Wednesday, November 10, 2010

Defragmenting lazy bytestrings

In the last post, I introduced the blaze-builder library and stressed the point that it is important to ensure a large average chunk size for the constructed lazy bytestrings. In this post, I'll give a concrete example of why ensuring a large average chunk size matters.

You probably know the nice zlib library that allows you to compress a lazy bytestring with a single call to

    compress :: L.ByteString -> L.ByteString

I will use compress to illustrate that small chunk sizes can be costly. Actually, they can be so costly that it is  worth it to first "defragment" the lazy bytestring before compressing it. Using the blaze-builder library, defragmentation is easily defined as follows.

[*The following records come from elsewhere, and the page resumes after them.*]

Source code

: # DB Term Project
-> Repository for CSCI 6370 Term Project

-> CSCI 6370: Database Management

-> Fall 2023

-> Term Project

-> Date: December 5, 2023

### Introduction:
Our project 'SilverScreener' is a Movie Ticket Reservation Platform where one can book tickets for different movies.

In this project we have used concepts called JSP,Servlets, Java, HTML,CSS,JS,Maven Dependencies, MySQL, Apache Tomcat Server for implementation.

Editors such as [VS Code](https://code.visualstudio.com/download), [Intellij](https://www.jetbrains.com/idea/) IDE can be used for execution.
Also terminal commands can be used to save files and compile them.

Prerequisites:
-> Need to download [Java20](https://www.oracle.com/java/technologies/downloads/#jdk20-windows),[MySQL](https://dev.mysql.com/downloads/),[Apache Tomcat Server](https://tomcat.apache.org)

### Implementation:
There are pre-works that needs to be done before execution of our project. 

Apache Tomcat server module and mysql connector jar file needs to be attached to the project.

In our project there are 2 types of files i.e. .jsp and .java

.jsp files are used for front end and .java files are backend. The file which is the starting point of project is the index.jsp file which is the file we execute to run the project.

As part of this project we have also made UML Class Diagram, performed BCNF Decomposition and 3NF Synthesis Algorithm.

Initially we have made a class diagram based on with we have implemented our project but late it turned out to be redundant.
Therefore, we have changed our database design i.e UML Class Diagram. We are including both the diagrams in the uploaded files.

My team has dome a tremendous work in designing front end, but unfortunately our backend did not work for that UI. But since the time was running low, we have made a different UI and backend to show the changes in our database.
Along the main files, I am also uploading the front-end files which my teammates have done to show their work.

    defragment :: L.ByteString -> L.ByteString
    defragment = toLazyByteStringfromLazyByteString

The builder created using fromLazyByteString copies the chunks up to a size of 8kb and insert them directly in the output stream otherwise. This way we can guarantee a minimal average chunk size of 4kb no matter when the output buffer is flushed due to a direct insertion of an 8kb block.

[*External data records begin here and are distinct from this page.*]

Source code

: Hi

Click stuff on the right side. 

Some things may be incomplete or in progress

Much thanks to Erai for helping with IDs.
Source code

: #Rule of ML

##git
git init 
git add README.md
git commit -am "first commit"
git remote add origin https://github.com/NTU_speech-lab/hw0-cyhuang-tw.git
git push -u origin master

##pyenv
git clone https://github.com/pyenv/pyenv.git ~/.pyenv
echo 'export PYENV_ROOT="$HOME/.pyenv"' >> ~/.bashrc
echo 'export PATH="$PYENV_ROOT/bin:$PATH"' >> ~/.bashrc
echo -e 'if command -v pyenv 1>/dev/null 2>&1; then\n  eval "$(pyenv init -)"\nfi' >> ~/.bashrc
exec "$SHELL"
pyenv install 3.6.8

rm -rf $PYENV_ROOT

The following plot shows the measured times in boxplot format for defragmenting ("compaction only"), direct compression, and compression with preceding compaction of 200kb of data represented as a lazy bytestring for different fixed chunk sizes.

As in my previous post, the benchmarks were measured on a Core2 Duo T7500 with 2GB RAM and Linux 2.6.32-24 i686 and GHC 6.12.3. The corresponding measurement log can be found here. A log-log plot exhibiting more information on the behaviour of defragment for larger chunk sizes can be found here.

The above plot shows that compress profits heavily from defragmentation. Sadly, I do not yet know the cause for the significant slowdown of compress for lazy bytestrings with a small average chunk size. I guess it is a combined effect of the cost of the FFI calls (how big are they actually?) and perhaps some implementation overhead stemming from large amount of state being threaded through the implementation of compress. Comments and clarifications are very much welcome.

Note that as for filesystems, an even better solution than using regular defragmentation is to avoid fragmentation in the first place, which you can achieve by using a Builder for constructing lazy bytestrings. Note also that fromLazyByteString currently does not wrap bytestrings around buffer boundaries, which results in some unnecessarily spilled memory for medium (1kb - 8kb) chunk sizes. I'll implement that in the near future and will post the new measurements here.

1 comment:

  1. Nice work, Simon! Nothing like a combination of a nice performance tip and some good data to back it up to put a smile on my face :-)